Securing Nebulous Privacy Rights in the Cloud - Miller-McCune
The swelling of the online data “cloud” is driving an info-privacy cold war between U.S. tech companies demanding freer movement of data in cyberspace, and European Union states that want the amorphous cloud better regulated. Is there a middle way?
In April 2010, the German government faced off with Facebook when the latter said it would sell its private user data to third parties. “What is private must stay private,” Ilse Aigner, the German minister of consumer protection, stated plainly in a letter to Facebook founder Mark Zuckerberg. “Unfortunately, Facebook ignores this principle.”
Most believed the social network behemoth immune to such criticism. For The Economist, Aigner’s “snarl at Mr. Zuckerberg” was a “shot [that] will not do much damage to Facebook.”

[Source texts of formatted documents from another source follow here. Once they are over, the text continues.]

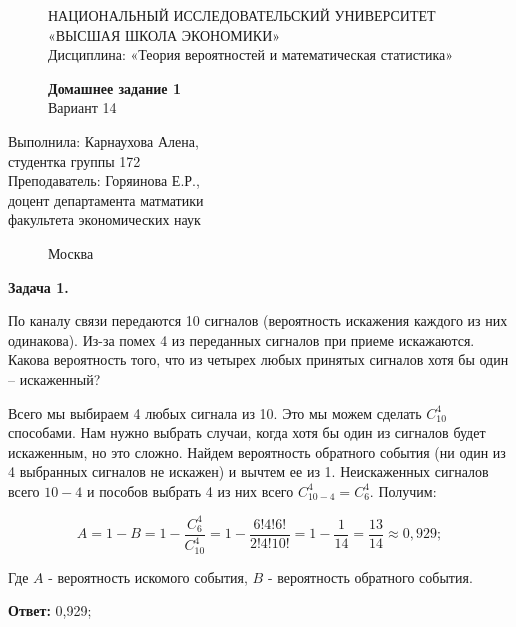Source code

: \documentclass[]{article}
\begin{document}
	\begin{figure}[t]
		\centering
		\large
		НАЦИОНАЛЬНЫЙ ИССЛЕДОВАТЕЛЬСКИЙ УНИВЕРСИТЕТ\\
		«ВЫСШАЯ ШКОЛА ЭКОНОМИКИ»\\
		Дисциплина: «Теория вероятностей и математическая статистика»
	\end{figure}
	
	\begin{figure}[h]
	\vspace{3in}
	\centering
	\Huge
	\textbf{Домашнее задание 1}\\
	Вариант 14 
	\end{figure}
	
	\vspace{2in}
	\Large
	\raggedleft
	Выполнила: Карнаухова Алена,\\
	студентка группы 172\\
	\vspace{12pt}
	Преподаватель: Горяинова Е.Р.,\\
	доцент департамента матматики\\
	факультета экономических наук
	
	\begin{figure}[b]
		\centering
		Москва \the\year
	\end{figure}
	
	\thispagestyle{empty}
	
	\newpage
	
	\centering
	\large
	\textbf{Задача 1.}
	
	\vspace{10pt}
	
	\raggedright

	По каналу связи передаются 10 сигналов (вероятность искажения каждого
из них одинакова). Из-за помех 4 из переданных сигналов при приеме искажаются. Какова
вероятность того, что из четырех любых принятых сигналов хотя бы один – искаженный?	

	\vspace{20pt}
	
	Всего мы выбираем 4 любых сигнала из 10. Это мы можем сделать $C_{10}^4$ способами. Нам нужно выбрать случаи, когда хотя бы один из сигналов будет искаженным, но это сложно. Найдем вероятность обратного события (ни один из 4 выбранных сигналов не искажен) и вычтем ее из 1. Неискаженных сигналов всего $10-4$ и пособов выбрать 4 из них всего $C_{10-4}^4 = C_{6}^4$. Получим:
	
	\begin{equation}
	A = 1 - B = 1 - \frac{C_6^4}{C_{10}^4} = 1 - \frac{6!4!6!}{2!4!10!} = 1 - \frac{1}{14} = \frac{13}{14} \approx 0,929;
	\end{equation}
	
	Где $A$ - вероятность искомого события, $B$ - вероятность обратного события.
	
	\vspace{10pt}
	
	\textbf{Ответ:} 0,929;
	
\end{document}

But these days, Facebook is in a lather over privacy, giving users greater control over their own data and projecting a policy of greater transparency on how the company uses private information. At its core, this reflects escalating tensions over data privacy in the age of cloud computing.
The standoff between Germany and Facebook hinges, in part, on the murky jurisdiction of the transnational data storage cloud, that nebulous cyber data storage space. The cloud is helping businesses big and small, as well as government, store, back up, and archive data cheaply, and to “virtualize” by accessing software.
Leading providers of cloud services — like Amazon, Salesforce, and Microsoft — look forward to massive expansion as most social media images, chat records, e-mails, even Web browsing histories, are swirling around in the cloud. It makes sense, since this data is stored in and accessed from warehouses full of servers — often in Asia or the United States — at much lower costs than building the hardware infrastructure locally. But as a result, a message sent between a computer in Hamburg to one in Dusseldorf could wind up on a server in California, while its response might end up in Mumbai. This is why the cloud confounds the issue of data sovereignty — it’s hard to say which nation or jurisdiction rules over data at any one time.